Of course, this is my story and only mine. It is not meant as a recipe for anyone else, but rather an encouragement to trust yourself, to take one step at a time and really be present in yourself and in your own feeling. This is the most important message I can give. And then to really be present in your physical body, even if it is shaking in fear.

I admit there were a couple of times when I had to ask my soul for help, and then I felt something was lifted from me so that I could continue to be present in my body.

Another thing that is very important is to go completely out of this feeling of a victim. Everything comes as a gift to help us through, and I really mean EVERYTHING. I looked at each and every bill, each and every experience as a gift, and was very aware if I started to be a victim. I knew very well what this whole experience was all about and what would lead me further, and it was definitely not being a victim!

This is a story about perhaps my most challenging time on the way to becoming my own Master. And, to be honest, if anyone asks me how I managed to get through this experience I can only say … I don’t have a clue.

You don’t need to do it my way. But it helps to trust yourself completely and refuse to be a victim. And remember... you will not die!


Wenche-Mari lives in Tromso in northern Norway. She says, “Between 1992 and 2002 I experienced my whole life fall apart and I lost everything – my job, home, marriage, and even had to leave my two young sons (7 and 3 years old). I did not understand anything, but during those ten years I also got a new home, a new relationship, and a daughter. That relationship fell apart too, but this time I kept my daughter and my home. Those 10 years were what I call my ‘unconscious awakening,’ because really I did not understand what was going on.

“In 2002 everything changed again, but in a completely different way, like opening Pandora’s box. It was like going into a different world and for me it was incredible. Then, in 2003, Crimson Circle came into my life, as well as a new Shaumbra partner, and I started a new part of my journey. It was tiring but nevertheless amazing.

“In 2015 I felt everything changing again, becoming much calmer. Since then, I’ve experienced that everything is simple, and I have no expectations. I live from a new place within myself, where I am much more in the moment. Here I found the pleasure in myself and the beauty in life. Today, I live alone with my cat, life is really good, and now it feels like I’m about to go into something new once again!”

Wenche-Mari may be contacted at her website or via email.

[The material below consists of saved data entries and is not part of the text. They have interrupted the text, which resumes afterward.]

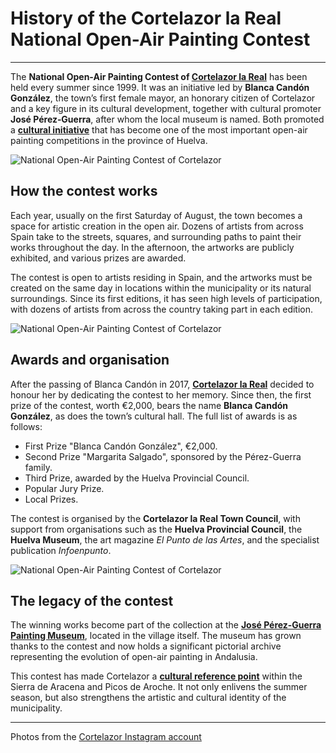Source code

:﻿# History of the Cortelazor la Real National Open-Air Painting Contest
---

The **National Open-Air Painting Contest of [Cortelazor la Real](/en)** has been held every summer since 1999. It was an initiative led by **Blanca Candón González**, the town’s first female mayor, an honorary citizen of Cortelazor and a key figure in its cultural development, together with cultural promoter **José Pérez‑Guerra**, after whom the local museum is named. Both promoted a [**cultural initiative**](/en/what-to-do) that has become one of the most important open-air painting competitions in the province of Huelva.

![National Open-Air Painting Contest of Cortelazor](/images/certamen-nacional-pintura-aire-libre-cortelazor/certamen-pintura-cortelazor-01.jpg)

## How the contest works

Each year, usually on the first Saturday of August, the town becomes a space for artistic creation in the open air. Dozens of artists from across Spain take to the streets, squares, and surrounding paths to paint their works throughout the day. In the afternoon, the artworks are publicly exhibited, and various prizes are awarded.

The contest is open to artists residing in Spain, and the artworks must be created on the same day in locations within the municipality or its natural surroundings. Since its first editions, it has seen high levels of participation, with dozens of artists from across the country taking part in each edition.

![National Open-Air Painting Contest of Cortelazor](/images/certamen-nacional-pintura-aire-libre-cortelazor/certamen-pintura-cortelazor-03.jpg)

## Awards and organisation

After the passing of Blanca Candón in 2017, [**Cortelazor la Real**](/en) decided to honour her by dedicating the contest to her memory. Since then, the first prize of the contest, worth €2,000, bears the name **Blanca Candón González**, as does the town’s cultural hall. The full list of awards is as follows:

- First Prize "Blanca Candón González", €2,000.
- Second Prize "Margarita Salgado", sponsored by the Pérez-Guerra family.
- Third Prize, awarded by the Huelva Provincial Council.
- Popular Jury Prize.
- Local Prizes.

The contest is organised by the **Cortelazor la Real Town Council**, with support from organisations such as the **Huelva Provincial Council**, the **Huelva Museum**, the art magazine *El Punto de las Artes*, and the specialist publication *Infoenpunto*.

![National Open-Air Painting Contest of Cortelazor](/images/certamen-nacional-pintura-aire-libre-cortelazor/certamen-pintura-cortelazor-02.jpg)

## The legacy of the contest

The winning works become part of the collection at the [**José Pérez‑Guerra Painting Museum**](/en/what-to-do), located in the village itself. The museum has grown thanks to the contest and now holds a significant pictorial archive representing the evolution of open-air painting in Andalusia.

This contest has made Cortelazor a [**cultural reference point**](/en/what-to-do) within the Sierra de Aracena and Picos de Aroche. It not only enlivens the summer season, but also strengthens the artistic and cultural identity of the municipality.

---

Photos from the [Cortelazor Instagram account](https://www.instagram.com/cortelazor_huelva)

7 comments on "I Didn’t Die"

  • mari on June 16, 2020 8:15 AM said:
    It was truly inspiring and I admire your inner true strength in the hardest time. Congratulations for the amazing transition!!
  • Это просто потрясающее,это и моя история тоже!!!! on October 19, 2018 3:16 AM said:
    Это потрясающе!!!это и моя история тоже!!!
  • Staci on September 1, 2018 10:18 AM said:
    Absolutely beautiful story. Thank you for sharing it. I feel very inspired and encouraged as I go through a time of surrending as things appear to be falling apart.
  • Karine EVIEUX on August 23, 2018 10:44 AM said:
    Amazing ! Thank You for sharing your story. It's inspiring, and so much what I live in allowing abondance in my life.
  • Shirley on August 22, 2018 12:27 PM said:
    2013 and 2014 were hard years for me in terms of abundance too:) What amazing and inspiring experience !
  • Patty Tarrach on August 16, 2018 7:37 PM said:
    Fantastic story. It gave me courage to continue even though my life is quite perfect. Learning to let everything come from inside can be challenging some times and your story shows me that all things are possible even in one of those challenges. Thanks for sharing.
  • Viviana on August 14, 2018 10:20 AM said:
    Es mágico encontrarse en cada historia. Es que el "Espíritu Shaumbra" se nutre de todas las experiencias individuales. Somos los que "viven" y de esas vivencias se libera el néctar con el que la sabiduría se va completando. Por eso Adamus insiste en que nadie recibirá reconocimiento individual. Todos somos importantes. Todos formamos esa gran mente que es Shaumbra. Gracias a todos por compartir!!! Viviana.